[AVAILABLE DATA Boundary: Start]

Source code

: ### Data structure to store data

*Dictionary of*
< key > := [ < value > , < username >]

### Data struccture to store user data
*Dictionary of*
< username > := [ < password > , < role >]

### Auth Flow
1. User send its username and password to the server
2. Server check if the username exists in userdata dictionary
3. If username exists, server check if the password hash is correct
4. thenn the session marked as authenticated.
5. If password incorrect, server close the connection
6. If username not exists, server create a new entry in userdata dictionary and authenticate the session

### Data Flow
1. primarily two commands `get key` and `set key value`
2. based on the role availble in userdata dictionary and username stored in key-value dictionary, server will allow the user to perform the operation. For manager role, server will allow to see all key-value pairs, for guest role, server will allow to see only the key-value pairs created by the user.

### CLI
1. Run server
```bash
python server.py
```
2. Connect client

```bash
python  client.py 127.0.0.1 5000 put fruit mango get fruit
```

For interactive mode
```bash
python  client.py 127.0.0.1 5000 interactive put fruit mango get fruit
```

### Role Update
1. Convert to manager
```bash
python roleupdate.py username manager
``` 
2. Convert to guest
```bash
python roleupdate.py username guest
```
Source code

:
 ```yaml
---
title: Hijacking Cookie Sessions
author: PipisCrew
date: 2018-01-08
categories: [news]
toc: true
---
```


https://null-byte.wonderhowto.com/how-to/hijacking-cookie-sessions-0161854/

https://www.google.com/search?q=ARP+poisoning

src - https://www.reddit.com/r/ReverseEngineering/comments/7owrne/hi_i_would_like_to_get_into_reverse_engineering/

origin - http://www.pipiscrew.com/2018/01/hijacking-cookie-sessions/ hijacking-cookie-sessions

[AVAILABLE DATA Boundary: End]

## WHAT THE EXERCISE ASKS
Return each line of the data exactly as it was given.

## TASK RESPONSE
Source code

: ### Data structure to store data

*Dictionary of*
< key > := [ < value > , < username >]

### Data struccture to store user data
*Dictionary of*
< username > := [ < password > , < role >]

### Auth Flow
1. User send its username and password to the server
2. Server check if the username exists in userdata dictionary
3. If username exists, server check if the password hash is correct
4. thenn the session marked as authenticated.
5. If password incorrect, server close the connection
6. If username not exists, server create a new entry in userdata dictionary and authenticate the session

### Data Flow
1. primarily two commands `get key` and `set key value`
2. based on the role availble in userdata dictionary and username stored in key-value dictionary, server will allow the user to perform the operation. For manager role, server will allow to see all key-value pairs, for guest role, server will allow to see only the key-value pairs created by the user.

### CLI
1. Run server
```bash
python server.py
```
2. Connect client

```bash
python  client.py 127.0.0.1 5000 put fruit mango get fruit
```

For interactive mode
```bash
python  client.py 127.0.0.1 5000 interactive put fruit mango get fruit
```

### Role Update
1. Convert to manager
```bash
python roleupdate.py username manager
``` 
2. Convert to guest
```bash
python roleupdate.py username guest
```
Source code

:
 ```yaml
---
title: Hijacking Cookie Sessions
author: PipisCrew
date: 2018-01-08
categories: [news]
toc: true
---
```


https://null-byte.wonderhowto.com/how-to/hijacking-cookie-sessions-0161854/

https://www.google.com/search?q=ARP+poisoning

src - https://www.reddit.com/r/ReverseEngineering/comments/7owrne/hi_i_would_like_to_get_into_reverse_engineering/

origin - http://www.pipiscrew.com/2018/01/hijacking-cookie-sessions/ hijacking-cookie-sessions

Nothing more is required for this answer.